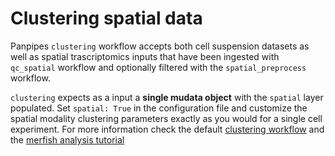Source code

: Clustering spatial data
=========================

Panpipes `clustering` workflow accepts both cell suspension datasets as well as spatial trascriptomics inputs that have been ingested with `qc_spatial` workflow and optionally filtered with the `spatial_preprocess` workflow.

`clustering` expects as a input a **single mudata object** with the `spatial` layer populated. 
Set `spatial: True` in the configuration file and customize the spatial modality clustering parameters exactly as you would for a single cell experiment. For more information check the default [clustering workflow](./clustering.md) and the [merfish analysis tutorial](https://panpipes-tutorials.readthedocs.io/en/latest/ingesting_processing_merfish_data/merfish_analysis_with_panpipes.html)
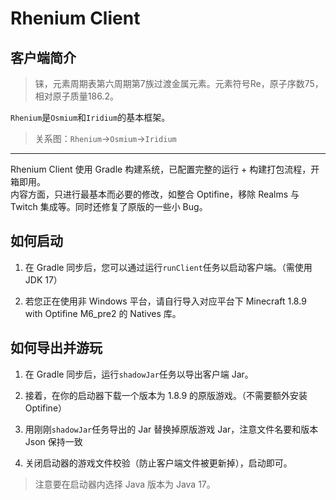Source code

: # Rhenium Client

## 客户端简介

> 铼，元素周期表第六周期第7族过渡金属元素。元素符号Re，原子序数75，相对原子质量186.2。

`Rhenium`是`Osmium`和`Iridium`的基本框架。

> 关系图：`Rhenium`->`Osmium`->`Iridium`

---

Rhenium Client 使用 Gradle 构建系统，已配置完整的运行 + 构建打包流程，开箱即用。<br>
内容方面，只进行最基本而必要的修改，如整合 Optifine，移除 Realms 与 Twitch 集成等。同时还修复了原版的一些小 Bug。

## 如何启动

1. 在 Gradle 同步后，您可以通过运行`runClient`任务以启动客户端。（需使用 JDK 17）

2. 若您正在使用非 Windows 平台，请自行导入对应平台下 Minecraft 1.8.9 with Optifine M6_pre2 的 Natives 库。

## 如何导出并游玩

1. 在 Gradle 同步后，运行`shadowJar`任务以导出客户端 Jar。

2. 接着，在你的启动器下载一个版本为 1.8.9 的原版游戏。（不需要额外安装 Optifine）

3. 用刚刚`shadowJar`任务导出的 Jar 替换掉原版游戏 Jar，注意文件名要和版本 Json 保持一致

4. 关闭启动器的游戏文件校验（防止客户端文件被更新掉），启动即可。 

> 注意要在启动器内选择 Java 版本为 Java 17。
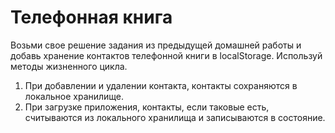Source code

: # Телефонная книга

Возьми свое решение задания из предыдущей домашней работы и добавь хранение
контактов телефонной книги в localStorage. Используй методы жизненного цикла.

1. При добавлении и удалении контакта, контакты сохраняются в локальное
   хранилище.
2. При загрузке приложения, контакты, если таковые есть, считываются из
   локального хранилища и записываются в состояние.
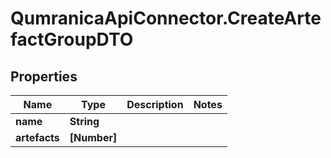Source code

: # QumranicaApiConnector.CreateArtefactGroupDTO

## Properties

Name | Type | Description | Notes
------------ | ------------- | ------------- | -------------
**name** | **String** |  | 
**artefacts** | **[Number]** |  | 


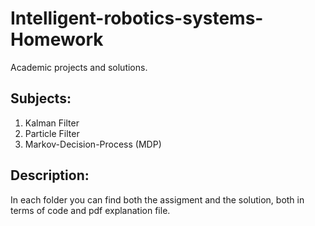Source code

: # Intelligent-robotics-systems-Homework
Academic projects and solutions.
## Subjects:
1. Kalman Filter
2. Particle Filter
3.  Markov-Decision-Process (MDP)

## Description:

In each folder you can find both the assigment and the solution, both in terms of code and pdf explanation file.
+++
- **Exercise objective**: Your answer should be every line above, written out exactly, with no pictures.

- **Final answer**:
Source code

: Clustering spatial data
=========================

Panpipes `clustering` workflow accepts both cell suspension datasets as well as spatial trascriptomics inputs that have been ingested with `qc_spatial` workflow and optionally filtered with the `spatial_preprocess` workflow.

`clustering` expects as a input a **single mudata object** with the `spatial` layer populated. 
Set `spatial: True` in the configuration file and customize the spatial modality clustering parameters exactly as you would for a single cell experiment. For more information check the default [clustering workflow](./clustering.md) and the [merfish analysis tutorial](https://panpipes-tutorials.readthedocs.io/en/latest/ingesting_processing_merfish_data/merfish_analysis_with_panpipes.html)
Source code

: # Rhenium Client

## 客户端简介

> 铼，元素周期表第六周期第7族过渡金属元素。元素符号Re，原子序数75，相对原子质量186.2。

`Rhenium`是`Osmium`和`Iridium`的基本框架。

> 关系图：`Rhenium`->`Osmium`->`Iridium`

---

Rhenium Client 使用 Gradle 构建系统，已配置完整的运行 + 构建打包流程，开箱即用。<br>
内容方面，只进行最基本而必要的修改，如整合 Optifine，移除 Realms 与 Twitch 集成等。同时还修复了原版的一些小 Bug。

## 如何启动

1. 在 Gradle 同步后，您可以通过运行`runClient`任务以启动客户端。（需使用 JDK 17）

2. 若您正在使用非 Windows 平台，请自行导入对应平台下 Minecraft 1.8.9 with Optifine M6_pre2 的 Natives 库。

## 如何导出并游玩

1. 在 Gradle 同步后，运行`shadowJar`任务以导出客户端 Jar。

2. 接着，在你的启动器下载一个版本为 1.8.9 的原版游戏。（不需要额外安装 Optifine）

3. 用刚刚`shadowJar`任务导出的 Jar 替换掉原版游戏 Jar，注意文件名要和版本 Json 保持一致

4. 关闭启动器的游戏文件校验（防止客户端文件被更新掉），启动即可。 

> 注意要在启动器内选择 Java 版本为 Java 17。
Source code

: # Телефонная книга

Возьми свое решение задания из предыдущей домашней работы и добавь хранение
контактов телефонной книги в localStorage. Используй методы жизненного цикла.

1. При добавлении и удалении контакта, контакты сохраняются в локальное
   хранилище.
2. При загрузке приложения, контакты, если таковые есть, считываются из
   локального хранилища и записываются в состояние.
Source code

: # QumranicaApiConnector.CreateArtefactGroupDTO

## Properties

Name | Type | Description | Notes
------------ | ------------- | ------------- | -------------
**name** | **String** |  | 
**artefacts** | **[Number]** |  | 


Source code

: # Intelligent-robotics-systems-Homework
Academic projects and solutions.
## Subjects:
1. Kalman Filter
2. Particle Filter
3.  Markov-Decision-Process (MDP)

## Description:

In each folder you can find both the assigment and the solution, both in terms of code and pdf explanation file.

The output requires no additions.